Outsourcing group Verizon IT is now putting more of its efforts into serving midsize businesses, an area that analysts say is a growing but untapped market for outsourcing.

Magazine publisher Highlights for Children in Columbus, Ohio, was expanding rapidly and realized that it needed more IT support than it had in-house. So the company started searching for an outsourcer.

While Highlights President Elmer Meider won’t name names, he says the major vendors were considered. The service provider that was selected, however, probably is not one that most network executives would immediately associate with IT outsourcing: Verizon IT.

Highlights has used Verizon IT to manage its mainframe, AS400 and RS6000 platforms, which handle subscription processing, order fulfillment and other tasks, for about four years. Meider says his company settled on Verizon IT because of the stable, secure infrastructure it could provide and its commitment to customer service.

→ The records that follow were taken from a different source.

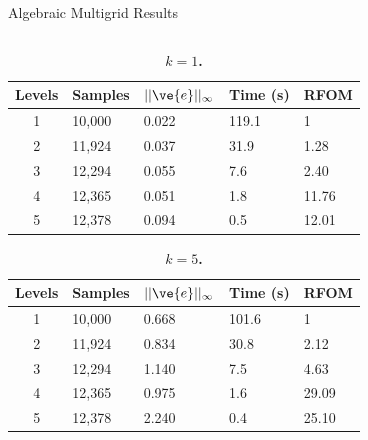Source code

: \documentclass{beamer}
\begin{document}
\begin{frame}{Algebraic Multigrid Results}

  \begin{columns}

    \begin{column}{0.5\textwidth}

      { \tiny
        \begin{table}[h!]
          \begin{center}
            \begin{tabular}{cllll}\hline\hline
              \multicolumn{1}{c}{\textbf{Levels}} & 
              \multicolumn{1}{l}{\textbf{Samples}} & 
              \multicolumn{1}{l}{\textbf{$||\ve{e}||_{\infty}$}} & 
              \multicolumn{1}{l}{\textbf{Time (s)}} & 
              \multicolumn{1}{l}{\textbf{RFOM}} \\
              \hline
              1 & 10,000 & 0.022 & 119.1 & 1 \\
              2 & 11,924 & 0.037 & 31.9 & 1.28 \\
              3 & 12,294 & 0.055 & 7.6 & 2.40 \\
              4 & 12,365 & 0.051 & 1.8 & 11.76 \\
              5 & 12,378 & 0.094 & 0.5 & 12.01 \\
              \hline\hline
            \end{tabular}
          \end{center}
          \caption{\textbf{$k = 1$.}}
          \label{tab:ml_k1_results}
        \end{table}
      }

      \vspace{-0.25in}

      { \tiny
        \begin{table}[h!]
          \begin{center}
            \begin{tabular}{cllll}\hline\hline
              \multicolumn{1}{c}{\textbf{Levels}} & 
              \multicolumn{1}{l}{\textbf{Samples}} & 
              \multicolumn{1}{l}{\textbf{$||\ve{e}||_{\infty}$}} & 
              \multicolumn{1}{l}{\textbf{Time (s)}} & 
              \multicolumn{1}{l}{\textbf{RFOM}} \\
              \hline
              1 & 10,000 & 0.668 & 101.6 & 1 \\
              2 & 11,924 & 0.834 & 30.8 & 2.12 \\
              3 & 12,294 & 1.140 & 7.5 & 4.63 \\
              4 & 12,365 & 0.975 & 1.6 & 29.09 \\
              5 & 12,378 & 2.240 & 0.4 & 25.10 \\
              \hline\hline
            \end{tabular}
          \end{center}
          \caption{\textbf{$k = 5$.}}
          \label{tab:ml_k5_results}
        \end{table}
      }


\end{column}
\end{columns}
\end{frame}
\end{document}
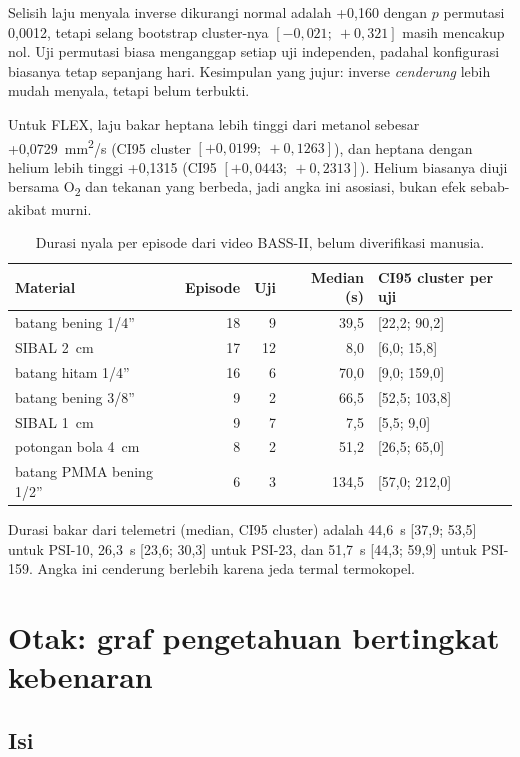 \documentclass[11pt,a4paper]{report}
\newcommand{\Od}{O\textsubscript{2}}
\begin{document}
Selisih laju menyala inverse dikurangi normal adalah +0,160 dengan $p$ permutasi 0,0012, tetapi
selang bootstrap cluster-nya $[-0{,}021;\ +0{,}321]$ masih mencakup nol. Uji permutasi biasa
menganggap setiap uji independen, padahal konfigurasi biasanya tetap sepanjang hari. Kesimpulan
yang jujur: inverse \emph{cenderung} lebih mudah menyala, tetapi belum terbukti.

Untuk FLEX, laju bakar heptana lebih tinggi dari metanol sebesar +0,0729~mm\textsuperscript{2}/s
(CI95 cluster $[+0{,}0199;\ +0{,}1263]$), dan heptana dengan helium lebih tinggi +0,1315
(CI95 $[+0{,}0443;\ +0{,}2313]$). Helium biasanya diuji bersama \Od{} dan tekanan yang berbeda,
jadi angka ini asosiasi, bukan efek sebab-akibat murni.

\begin{table}[ht]
\centering\small
\caption{Durasi nyala per episode dari video BASS-II, belum diverifikasi manusia.}
\label{tab:uq-video}
\begin{tabular}{@{}l r r r l@{}}
\toprule
Material & Episode & Uji & Median (s) & CI95 cluster per uji\\
\midrule
batang bening 1/4'' & 18 & 9 & 39,5 & [22,2; 90,2]\\
SIBAL 2~cm & 17 & 12 & 8,0 & [6,0; 15,8]\\
batang hitam 1/4'' & 16 & 6 & 70,0 & [9,0; 159,0]\\
batang bening 3/8'' & 9 & 2 & 66,5 & [52,5; 103,8]\\
SIBAL 1~cm & 9 & 7 & 7,5 & [5,5; 9,0]\\
potongan bola 4~cm & 8 & 2 & 51,2 & [26,5; 65,0]\\
batang PMMA bening 1/2'' & 6 & 3 & 134,5 & [57,0; 212,0]\\
\bottomrule
\end{tabular}
\end{table}

Durasi bakar dari telemetri (median, CI95 cluster) adalah 44,6~s [37,9; 53,5] untuk PSI-10,
26,3~s [23,6; 30,3] untuk PSI-23, dan 51,7~s [44,3; 59,9] untuk PSI-159. Angka ini cenderung
berlebih karena jeda termal termokopel.

\chapter{Otak: graf pengetahuan bertingkat kebenaran}\label{bab:otak}

\section{Isi}
\end{document}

“Once they had passed the test of our IS group telling us that they could deliver what we needed to be delivered, we felt comfortable,” Meider says. “We have to have a comfort level with the philosophy of the company and how they treat their customers.”

That’s what Verizon IT is hoping to hear from other midsize businesses.

A business unit within Verizon, Verizon IT has been in the outsourcing business for more than 12 years. In the past, the company has focused on serving large customers and competing with bigger outsourcers such as IBM and Electronic Data Systems (EDS). But recently Verizon IT made a switch, deciding to put more of its efforts into serving midsize businesses, an area that analysts say is a growing but untapped market for outsourcing.

Plus: Verizon vaults into managed IP voice

“The small and [midsize] markets have always been seen by the [telephone companies], in particular, and IBM and EDS to a small extent, as being an untapped region where business might be found,” says Laurie Seymour, program manager for service provider research at IDC.

Verizon IT originated with the former GTE, and when GTE and Bell Atlantic merged to create Verizon, the IT outsourcing unit found itself with even deeper resources. The company has about 800 staffers and has access to the capabilities and expertise of 10,000 IT professionals within its parent company, says Mike Luebke, Verizon IT unit president. Verizon IT has data centers in Fort Wayne, Ind.; Sacramento, Calif.; and Tampa, Fla. It has about 65 customers.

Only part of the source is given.